The Japanese disaster has distorted the picture, such that Barclays sees liquefaction capacity falling far short of regasification capacity growth in the 2012-13 gap. The majority of regasification growth will come from Asia, but Europe should come in second. (Note that all of Europe occasionally suffers from natural gas shortages when Russia turns off the pipeline to meet demand at home). The picture then changes quickly again in 2014-15. 

This is the window of opportunity for all gas hopefuls, from WA and Queensland on to the US shale gas fields to capture the buyers. Even if there were enough demand, with Japan a new element, to make all Australian projects viable, the entry of US shale LNG would quickly rebalance the global market, Barcalys suggests.

But it may not be until 2016 before the first US shale LNG hits the market. Australia, notes Barclays, “has the lead”, and US shale might find a market already in balance.

Beyond that, Barclays believes China's potential LNG demand growth is “seemingly boundless”. India's gas markets are growing rapidly as well. Japan (pre-quake) and Korea have already been making the shift away from petroleum products and towards natural gas while in Europe and North America, natural gas is far cheaper than petroleum products and as such competing with coal for power generation.
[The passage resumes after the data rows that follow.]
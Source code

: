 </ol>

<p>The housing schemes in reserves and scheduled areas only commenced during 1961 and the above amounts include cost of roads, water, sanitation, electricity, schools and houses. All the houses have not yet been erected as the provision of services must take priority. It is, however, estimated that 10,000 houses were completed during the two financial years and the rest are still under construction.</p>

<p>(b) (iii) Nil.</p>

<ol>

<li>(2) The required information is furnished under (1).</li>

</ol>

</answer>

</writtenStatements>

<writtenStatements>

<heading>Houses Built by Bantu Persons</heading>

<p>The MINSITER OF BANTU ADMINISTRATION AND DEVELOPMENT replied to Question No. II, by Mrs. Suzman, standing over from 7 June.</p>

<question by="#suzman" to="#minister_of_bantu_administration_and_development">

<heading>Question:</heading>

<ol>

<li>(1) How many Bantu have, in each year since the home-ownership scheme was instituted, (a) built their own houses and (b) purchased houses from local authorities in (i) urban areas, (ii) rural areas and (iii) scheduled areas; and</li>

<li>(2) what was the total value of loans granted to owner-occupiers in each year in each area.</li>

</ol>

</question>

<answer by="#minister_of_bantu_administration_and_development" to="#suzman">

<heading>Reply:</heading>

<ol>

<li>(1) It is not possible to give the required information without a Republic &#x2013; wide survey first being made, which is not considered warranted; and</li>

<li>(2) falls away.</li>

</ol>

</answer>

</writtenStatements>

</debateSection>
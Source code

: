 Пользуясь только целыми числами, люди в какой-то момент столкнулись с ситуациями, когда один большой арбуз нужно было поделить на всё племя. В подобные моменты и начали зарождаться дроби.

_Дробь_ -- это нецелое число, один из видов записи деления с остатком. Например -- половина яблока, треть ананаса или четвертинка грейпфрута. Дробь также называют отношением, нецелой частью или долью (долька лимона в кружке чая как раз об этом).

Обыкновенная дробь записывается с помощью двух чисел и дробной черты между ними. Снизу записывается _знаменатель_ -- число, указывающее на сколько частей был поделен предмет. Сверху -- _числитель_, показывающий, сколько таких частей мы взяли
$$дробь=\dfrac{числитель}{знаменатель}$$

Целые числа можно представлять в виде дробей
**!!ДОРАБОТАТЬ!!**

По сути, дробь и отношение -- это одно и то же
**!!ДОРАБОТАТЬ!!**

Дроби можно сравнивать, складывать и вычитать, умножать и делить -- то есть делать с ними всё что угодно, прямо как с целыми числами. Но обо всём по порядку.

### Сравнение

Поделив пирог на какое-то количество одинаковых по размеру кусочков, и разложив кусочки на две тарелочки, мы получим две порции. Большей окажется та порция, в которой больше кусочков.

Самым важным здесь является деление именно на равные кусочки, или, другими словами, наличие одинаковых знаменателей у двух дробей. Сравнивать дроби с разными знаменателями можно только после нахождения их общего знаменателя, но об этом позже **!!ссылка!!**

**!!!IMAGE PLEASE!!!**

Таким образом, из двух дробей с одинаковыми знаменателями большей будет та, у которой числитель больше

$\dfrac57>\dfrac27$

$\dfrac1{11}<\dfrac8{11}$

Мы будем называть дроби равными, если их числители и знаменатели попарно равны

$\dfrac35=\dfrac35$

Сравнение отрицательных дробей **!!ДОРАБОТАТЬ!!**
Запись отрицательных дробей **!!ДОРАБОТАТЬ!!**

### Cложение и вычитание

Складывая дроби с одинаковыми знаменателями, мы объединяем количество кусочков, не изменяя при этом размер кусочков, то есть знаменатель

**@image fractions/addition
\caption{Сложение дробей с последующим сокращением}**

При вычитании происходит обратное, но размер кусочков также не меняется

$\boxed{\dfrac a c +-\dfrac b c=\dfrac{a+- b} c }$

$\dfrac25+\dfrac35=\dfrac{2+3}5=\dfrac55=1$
On the counter side, China and India may well be able to source their own shale gas. India has large offshore gas reserves yet undeveloped. China also has pipelines being built from gas suppliers in Iran, which owns the other half of Qatar's vast Persian Gulf supplies, and the former Soviet Union. There are also alternative energy developments to consider.

Either way, and as tragic as the situation has been, the Japanese earthquake may just be the catalyst a seemingly foundering Australian LNG market might need. Stock analysts have long priced in the potential for earnings growth once various projects reach production, while acknowledging the risks of finding enough gas, finding enough money, finding joint venture partners, and the simple, obvious risks of massive infrastructure investment with a long lead-time. Investors had begun to lose hope, and started discounting further-out projects such as Woodside's Browse and Sunrise down to zero. Additional train expectations at the likes of Pluto, GLNG and PNG LNG have also been taken more recently with a pinch of salt.

The biggest impediment has been a lack of willing buyers. Perhaps the time has come.